"We are not a search company," she told CNBC's Jim Goldman, suggesting Yahoo is no different than any other software company competing against Microsoft, though it doesn't sell operating systems. "Just because we are on the Internet does not mean we are a search company."
Bartz told Goldman Yahoo is much broader than a search company. When Goldman suggested that Yahoo tries to compete with Google, Bartz said Yahoo is positioned completely different. She says people don't go to Google to research what's happening in the financial world, connect with similar interest groups, or get the headline news of the moment (Really, Ms. Bartz?).
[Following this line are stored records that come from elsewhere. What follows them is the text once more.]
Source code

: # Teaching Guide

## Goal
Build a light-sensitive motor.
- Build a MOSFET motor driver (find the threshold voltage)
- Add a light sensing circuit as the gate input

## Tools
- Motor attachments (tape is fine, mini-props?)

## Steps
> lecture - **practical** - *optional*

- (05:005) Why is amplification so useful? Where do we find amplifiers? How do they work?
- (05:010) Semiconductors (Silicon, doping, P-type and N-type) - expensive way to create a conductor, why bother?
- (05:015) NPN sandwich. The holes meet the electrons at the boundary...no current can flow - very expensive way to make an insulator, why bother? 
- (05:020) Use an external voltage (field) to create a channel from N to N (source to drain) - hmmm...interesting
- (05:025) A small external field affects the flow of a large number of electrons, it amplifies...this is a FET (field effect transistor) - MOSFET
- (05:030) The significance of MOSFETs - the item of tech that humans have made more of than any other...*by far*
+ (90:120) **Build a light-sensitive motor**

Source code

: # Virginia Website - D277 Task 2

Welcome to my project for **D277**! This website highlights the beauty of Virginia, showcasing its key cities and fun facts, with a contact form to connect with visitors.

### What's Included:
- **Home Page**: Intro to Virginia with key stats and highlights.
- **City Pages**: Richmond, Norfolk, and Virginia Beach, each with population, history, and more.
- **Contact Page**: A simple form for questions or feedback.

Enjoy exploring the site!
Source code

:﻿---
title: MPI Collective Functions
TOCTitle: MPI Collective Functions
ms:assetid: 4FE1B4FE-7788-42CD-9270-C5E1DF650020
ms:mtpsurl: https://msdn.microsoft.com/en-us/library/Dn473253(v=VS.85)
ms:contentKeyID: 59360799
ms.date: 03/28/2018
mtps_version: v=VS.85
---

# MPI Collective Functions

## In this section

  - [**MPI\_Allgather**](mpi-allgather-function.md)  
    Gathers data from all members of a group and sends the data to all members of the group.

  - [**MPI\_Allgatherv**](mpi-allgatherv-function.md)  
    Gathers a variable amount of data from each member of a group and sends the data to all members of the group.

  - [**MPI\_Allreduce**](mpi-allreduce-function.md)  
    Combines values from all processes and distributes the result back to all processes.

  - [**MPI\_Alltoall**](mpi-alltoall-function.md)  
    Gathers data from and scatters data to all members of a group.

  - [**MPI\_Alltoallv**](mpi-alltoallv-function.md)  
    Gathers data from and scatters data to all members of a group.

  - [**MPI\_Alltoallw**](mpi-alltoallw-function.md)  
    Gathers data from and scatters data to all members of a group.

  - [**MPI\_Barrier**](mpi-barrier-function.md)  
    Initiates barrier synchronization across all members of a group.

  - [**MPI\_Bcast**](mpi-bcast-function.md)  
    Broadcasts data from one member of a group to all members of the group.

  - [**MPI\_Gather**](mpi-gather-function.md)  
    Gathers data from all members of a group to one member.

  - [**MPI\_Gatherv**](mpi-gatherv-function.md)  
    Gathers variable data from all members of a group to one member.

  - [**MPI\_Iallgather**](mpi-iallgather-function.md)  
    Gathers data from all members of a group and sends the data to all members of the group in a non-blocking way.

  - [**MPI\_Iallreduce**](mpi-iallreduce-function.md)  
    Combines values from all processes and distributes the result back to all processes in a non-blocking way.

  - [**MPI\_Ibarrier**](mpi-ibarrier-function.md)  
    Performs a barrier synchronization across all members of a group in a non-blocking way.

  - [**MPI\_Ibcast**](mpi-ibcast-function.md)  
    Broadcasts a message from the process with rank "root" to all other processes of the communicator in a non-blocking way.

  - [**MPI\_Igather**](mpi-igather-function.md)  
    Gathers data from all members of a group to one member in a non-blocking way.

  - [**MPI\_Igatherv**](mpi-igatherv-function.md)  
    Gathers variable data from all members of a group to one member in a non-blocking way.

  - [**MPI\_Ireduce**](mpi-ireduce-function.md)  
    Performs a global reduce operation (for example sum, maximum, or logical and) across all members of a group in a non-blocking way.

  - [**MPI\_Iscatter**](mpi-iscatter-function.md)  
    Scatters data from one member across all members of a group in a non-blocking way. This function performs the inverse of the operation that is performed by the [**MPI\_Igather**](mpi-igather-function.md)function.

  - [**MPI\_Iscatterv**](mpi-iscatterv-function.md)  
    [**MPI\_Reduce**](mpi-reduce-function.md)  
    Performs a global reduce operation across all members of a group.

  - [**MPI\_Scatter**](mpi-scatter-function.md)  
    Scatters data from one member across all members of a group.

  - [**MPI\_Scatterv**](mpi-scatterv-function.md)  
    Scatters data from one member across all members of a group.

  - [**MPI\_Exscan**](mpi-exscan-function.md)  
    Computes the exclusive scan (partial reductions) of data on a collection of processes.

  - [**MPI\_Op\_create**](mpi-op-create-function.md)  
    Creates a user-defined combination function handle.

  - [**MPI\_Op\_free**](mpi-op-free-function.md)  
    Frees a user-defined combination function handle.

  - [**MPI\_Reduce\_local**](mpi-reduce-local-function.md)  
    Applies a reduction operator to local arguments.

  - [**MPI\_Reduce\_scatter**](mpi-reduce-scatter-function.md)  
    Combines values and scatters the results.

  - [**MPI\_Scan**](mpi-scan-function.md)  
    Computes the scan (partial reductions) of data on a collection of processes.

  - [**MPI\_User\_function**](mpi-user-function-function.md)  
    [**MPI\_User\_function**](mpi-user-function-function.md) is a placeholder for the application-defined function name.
She attempted to make the argument that Yahoo is very different than Google, yet just as special.
When asked how Bartz intends to unlock the power of Yahoo to continue the company's turnaround, she confronted Goldman. "There's no turnaround at Yahoo," she said. "Yahoo is only down 13% year over year. Far less than most people in the advertising business, far less if you look at a lot of advertising-related companies, they are down 30 to 40%. In this market down 15% is the new flat."
Bartz said the turnaround is more mental than physical. It's about continuing to grow and expanding the company's reach. Yahoo has the No. 1 finance Web site, news site, sports site and email service in the world, and "all this business of turnaround is just crazy," she said.